I am trying to connect LibreOffice Base with an MySQL database, in phpMyAdmin, with a JDBC-connection.
The first step is to select which database you want to select:
The second step is to select which connection:
The third step is to select your database:
When I press 'Klasse testen' ( Test Class ), I get the following error: 'com.mysql.jdbc.driver cannot be loaded'.
Does anyone know how to avoid this error?
If you're using Red Hat like linux distros like Fedora, you can install it from the repositories with yum or dnf and then:
In Base goto Tools/Options/Java, click Classpath and select /usr/share/java/mysql-connector-java.jar in the file browser.

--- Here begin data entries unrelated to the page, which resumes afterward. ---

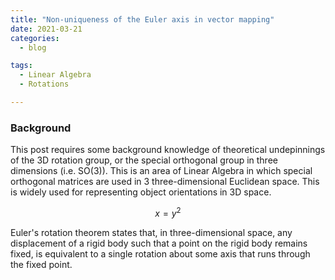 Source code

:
 ```yaml
---
title: "Non-uniqueness of the Euler axis in vector mapping"
date: 2021-03-21
categories:
  - blog

tags:
  - Linear Algebra
  - Rotations

---
```


### Background
This post requires some background knowledge of theoretical undepinnings of the 3D rotation group, or the special orthogonal group in three dimensions (i.e. SO(3)). This is an area of Linear Algebra in which special orthogonal matrices are used in 3 three-dimensional Euclidean space. This is widely used for representing object orientations in 3D space.

$$ x = y^2 $$


Euler's rotation theorem states that, in three-dimensional space, any displacement of a rigid body such that a point on the rigid body remains fixed, is equivalent to a single rotation about some axis that runs through the fixed point.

https://fedoraproject.org/wiki/QA:Testcase_MySQL_or_MariaDB_in_libreoffice-base
You need to download and "register" the JDBC connector first. To do so:
Go to http://dev.mysql.com/downloads/connector/j/ and download the ZIP archive with the JDBC connector ("Platform-Independent"); you may alternatively download the MSI installer; in this case, the jar file can be found in
Program Files (x86)/MySQL/MySQL Connector J/
(assuming a Win 7 64bit system)Unzip the archive on your local PC (remember the path to its contents), or alternatively install the MSI file;
In the extracted folder structure, there's a file "mysql-connector-java-5.0.8-bin.jar" (name depends on the exact version you've downloaded)
Run LibreOffice (not Base, just LO);
Open Menu
Tools
->Options
->LibreOffice
->Advanced
-> Class Path;Click Add Archive;
Select the jar file from step 1-3 and hit OK. Now, the
Class Path
dialog should look as follows:That's it. Now, LO knows where to look for the MySQL JDBC Driver.
BTW, for Mariadb everything else is the same, but the jdbc driver class changes to this:
After following the above instructions and successfully connecting to the desired MySQL database, I discovered that tables containing 0000-00-00 00:00:00 in a DateTime field generated the error 'Value 0000-00-00 00:00:00' can not be loaded as java.sql.Timestamp. Finding references to "zeroDateTimeBehavior=convertToNull" as the solution was easy; the tricky part was where to enter this in LibreOffice. The quick answer: Enter it as part of the Database name field - so 'mydatabase' would become 'mydatabase?zeroDateTimeBehavior=convertToNull'. Running under Linux Mint / Ubuntu with a localhost server, this worked wonders. Happy data crunching!